As I got down before the canoe, I spent some time in viewing the rivers, and the land in the fork ; which I think extremely well situated for a fort, as it has the absolute command of both rivers. The land at the point is 20 or 25 feet above the common surface of the water; and a considerable bottom of flat, well-timbered land all around it, very convenient for building: The rivers are each a quarter of a mile, or more, across, and run here very near at right angles: Aligany bearing N. E. and Monongahela S. E. The former of these two is a very rapid and swift running water ; the other deep and still, without any perceptible fall.

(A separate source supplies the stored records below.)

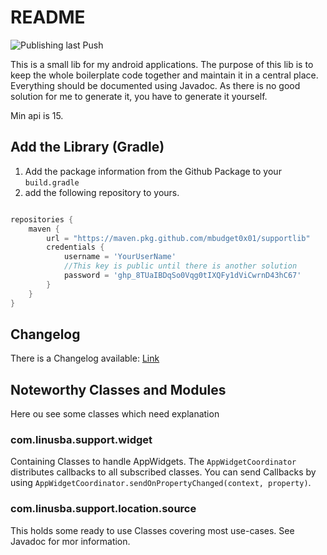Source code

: # README

![Publishing last Push](https://github.com/mbudget0x01/supportlib/actions/workflows/publish-gradle.yml/badge.svg)

This is a small lib for my android applications. The purpose of this lib is to keep
the whole boilerplate code together and maintain it in a central place.
Everything should be documented using Javadoc. As there is no good solution for me to generate it,
you have to generate it yourself.

Min api is 15.

## Add the Library (Gradle)

1. Add the package information from the Github Package to your `build.gradle`
2. add the following repository to yours.
```groovy

repositories {
    maven {
        url = "https://maven.pkg.github.com/mbudget0x01/supportlib"
        credentials {
            username = 'YourUserName'
            //This key is public until there is another solution
            password = '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'
        }
    }
}
```

## Changelog

There is a Changelog available: [Link](Changelog.md)

## Noteworthy Classes and Modules

Here ou see some classes which need explanation

### com.linusba.support.widget

Containing Classes to handle AppWidgets.
The `AppWidgetCoordinator` distributes callbacks to all subscribed classes.
You can send Callbacks by using `AppWidgetCoordinator.sendOnPropertyChanged(context, property)`.

### com.linusba.support.location.source

This holds some ready to use Classes covering most use-cases. See Javadoc for mor information.
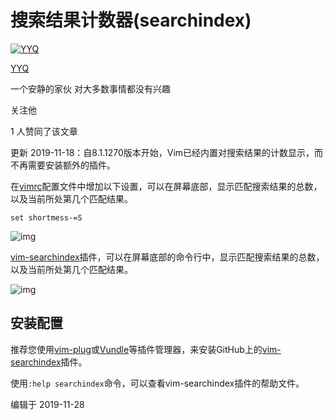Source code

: # 搜索结果计数器(searchindex)

[![YYQ](https://pica.zhimg.com/v2-c4432de041354a82800b86e53483c9c7_xs.jpg?source=172ae18b)](https://www.zhihu.com/people/anthony.yuan)

[YYQ](https://www.zhihu.com/people/anthony.yuan)

一个安静的家伙 对大多数事情都没有兴趣

关注他

1 人赞同了该文章

更新 2019-11-18：自8.1.1270版本开始，Vim已经内置对搜索结果的计数显示，而不再需要安装额外的插件。

在[vimrc](https://link.zhihu.com/?target=http%3A//yyq123.github.io/learn-vim/learn-vi-59-vimrc.html)配置文件中增加以下设置，可以在屏幕底部，显示匹配搜索结果的总数，以及当前所处第几个匹配结果。

```vim
set shortmess-=S 
```

![img](https://pic3.zhimg.com/80/v2-c7bf32bb1eb5138780d6fbd95003500e_720w.jpg)

[vim-searchindex](https://link.zhihu.com/?target=https%3A//github.com/google/vim-searchindex)插件，可以在屏幕底部的命令行中，显示匹配搜索结果的总数，以及当前所处第几个匹配结果。

![img](https://pic3.zhimg.com/v2-4b2c5289dbd4c703488dc34e5149896e_b.jpg)

## **安装配置**

推荐您使用[vim-plug](https://link.zhihu.com/?target=http%3A//yyq123.github.io/learn-vim/learn-vi-102-plugin-plug.html)或[Vundle](https://link.zhihu.com/?target=http%3A//yyq123.github.io/learn-vim/learn-vi-101-plugin-vundle.html)等插件管理器，来安装GitHub上的[vim-searchindex](https://link.zhihu.com/?target=https%3A//github.com/google/vim-searchindex)插件。

使用`:help searchindex`命令，可以查看vim-searchindex插件的帮助文件。

编辑于 2019-11-28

About two miles from this, on the south east side of the river, at the place where the Ohio Company intended to erect a fort, lives Shingiss, king of the Delawares: We called upon him, to invite him to council at the Loggs-town.

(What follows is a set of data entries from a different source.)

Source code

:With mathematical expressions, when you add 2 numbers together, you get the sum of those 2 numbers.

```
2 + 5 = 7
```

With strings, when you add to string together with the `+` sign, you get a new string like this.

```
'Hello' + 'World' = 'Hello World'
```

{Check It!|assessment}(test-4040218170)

As I had taken a good deal of notice yesterday of the situation at the forks, my curiosity led me to examine this more particularly, and I think it greatly inferior, either for defense or advantages; especially the latter : For a fort at the forks would be equally well situated on the Ohio, and have the entire command of the Monongahela : which runs up to our settlements and is extremely well designed for water carriage, as it is of a deep still nature. Besides a fort at the fork might be built at a much less expense, than at the other place.
Nature has well contrived this lower place, for water defense ; but the hill whereon it must stand being about a quarter of a mile in length, and then descending gradually on the land side, will render it difficult and very expensive, to make a sufficient fortification there. The whole flat upon the hill must be taken-in, the side next the descent made extremely high, or else the hill itself cut away: Otherwise, the enemy may raise batteries within that distance with-cut being exposed to a single shot from the fort.
Shingiss attended us to the Loggs-Town, where we arrived between sun-setting and dark, the 25th day after I left Williamsburg. We traveled over some extreme good and bad land, to get to this place.
As soon as I came into town, I went to Monakatoocha (as the half-king was out at his hunting-cabin on little Beaver-Creek, about 15 miles off) and informed him by John Davison, my Indian interpreter, that I was sent a messenger to the French General; and was ordered to call upon the Sachems of the Six Nations, to acquaint them with it. I gave him a string of wampum, and a twist of tobacco, and desired him to send for the half-king; which he promised to do by a runner in the morning, and for other sachems. I invited him and the other great men present to my tent, where they stayed about an hour and returned.
According to the best observations I could make, Mr. Gist's new settlement (which we passed by) bears about W. N. W. 70 miles from Wills-Creek; Shanapins, or the forks N. by W. or N. N. W. about 50 miles from that; and from thence to the Loggs-Town, the course is nearly west about 18 or 20 miles: so that the whole distance, as we went and computed it, is at least 135 or 140 miles from our back inhabitants.